Cuando hablamos de meditar, siempre pensamos en monjes budistas, personas iluminadas, que pueden pasar horas sentadas, con su mente en blanco, entrando en un trance casi que divino. Pero no, realmente la meditación es estar en el momento presente, lograr controlar tus pensamientos y emociones, sin irte al pasado o al futuro. No engancharte en ellos y dejarlos fluir, ¿Parece sencillo verdad? Pero es ese detalle es el que nos cuesta, soltar. También recuerda que no es que dejamos de planear las cosas o que nos vamos a olvidar de todo, es simplemente enfocarnos en lo que tenemos el control.

¿Dijiste algo que no debías y ya no lo puedes cambiar? Perdónate, acéptalo y suéltalo. O puede ser que enviaste un currículo a un puesto que deseas, ok, ya vos hiciste tu parte, no le des más vuelta, agradece porque si es para ti llega. Así que teniendo en cuenta que meditar es estar en el momento presente, casi que podemos meditar en nuestra vida diaria y varias veces al día. Si aún se te hace muy complicado tomarte un momento al día y realmente desconectarte de todo, puedes empezar a meditar a través de tareas cotidianas como cuando te bañas, caminas o comes.

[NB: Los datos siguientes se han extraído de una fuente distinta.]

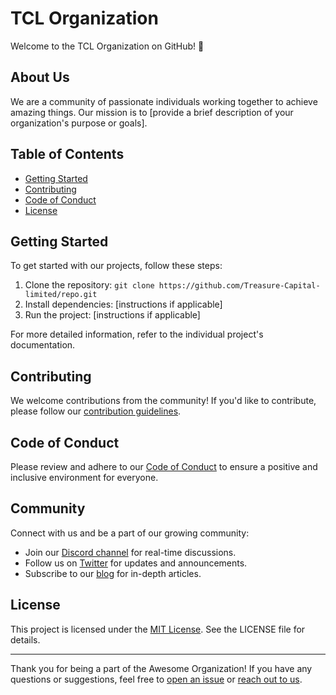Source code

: # TCL Organization

Welcome to the TCL Organization on GitHub! 🎉

## About Us

We are a community of passionate individuals working together to achieve amazing things. Our mission is to [provide a brief description of your organization's purpose or goals].

## Table of Contents

- [Getting Started](#getting-started)
- [Contributing](#contributing)
- [Code of Conduct](#code-of-conduct)
- [License](#license)

## Getting Started

To get started with our projects, follow these steps:

1. Clone the repository: `git clone https://github.com/Treasure-Capital-limited/repo.git`
2. Install dependencies: [instructions if applicable]
3. Run the project: [instructions if applicable]

For more detailed information, refer to the individual project's documentation.

## Contributing

We welcome contributions from the community! If you'd like to contribute, please follow our [contribution guidelines](CONTRIBUTING.md).

## Code of Conduct

Please review and adhere to our [Code of Conduct](CODE_OF_CONDUCT.md) to ensure a positive and inclusive environment for everyone.

## Community

Connect with us and be a part of our growing community:

- Join our [Discord channel](https://discord.gg/tclfinance) for real-time discussions.
- Follow us on [Twitter](https://twitter.com/tclfinance) for updates and announcements.
- Subscribe to our [blog](https://treasurecapital.co.ke) for in-depth articles.

## License

This project is licensed under the [MIT License](LICENSE). See the LICENSE file for details.

---

Thank you for being a part of the Awesome Organization! If you have any questions or suggestions, feel free to [open an issue](https://github.com/awesomeorg/repo/issues) or [reach out to us](mailto:contact@tclfinance.co.ke).
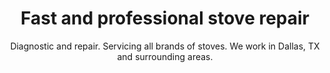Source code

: ---
layout: index
keyword: Stove repair
title: Fast and professional stove repair
subtitle: "Diagnostic and repair. Servicing all brands of stoves. We work in Dallas, TX and surrounding areas."
---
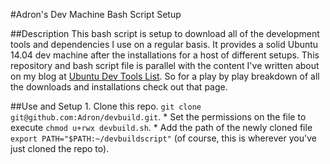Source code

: #Adron's Dev Machine Bash Script Setup

##Description
This bash script is setup to download all of the development tools and dependencies I use on a regular basis. It provides a solid Ubuntu 14.04 dev machine after the installations for a host of different setups. This repository and bash script file is parallel with the content I've written about on my blog at [Ubuntu Dev Tools List](http://compositecode.com/docs/ubuntu-dev-tools/). So for a play by play breakdown of all the downloads and installations check out that page.

##Use and Setup
	1. Clone this repo. `git clone git@github.com:Adron/devbuild.git`.
	* Set the permissions on the file to execute `chmod u+rwx devbuild.sh`.
	* Add the path of the newly cloned file `export PATH="$PATH:~/devbuildscript"` (of course, this is wherever you've just cloned the repo to).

¿Cómo empezar a meditar con tareas cotidianas?

Lo primero es que te preguntes cuantas veces eres realmente consiente de que tus pensamientos están en la tarea que estás haciendo. Estoy casi segura que muy pocas veces, cuando te bañas, piensas en que ya vas tarde, cuando comes, puede ser que pienses en que debes ir a entregar algún papel, cuando caminas, llegas en automático al lugar de destino, entonces para empezar a meditar y que no sea un cambio brusco podemos empezar con estas pequeñas tareas.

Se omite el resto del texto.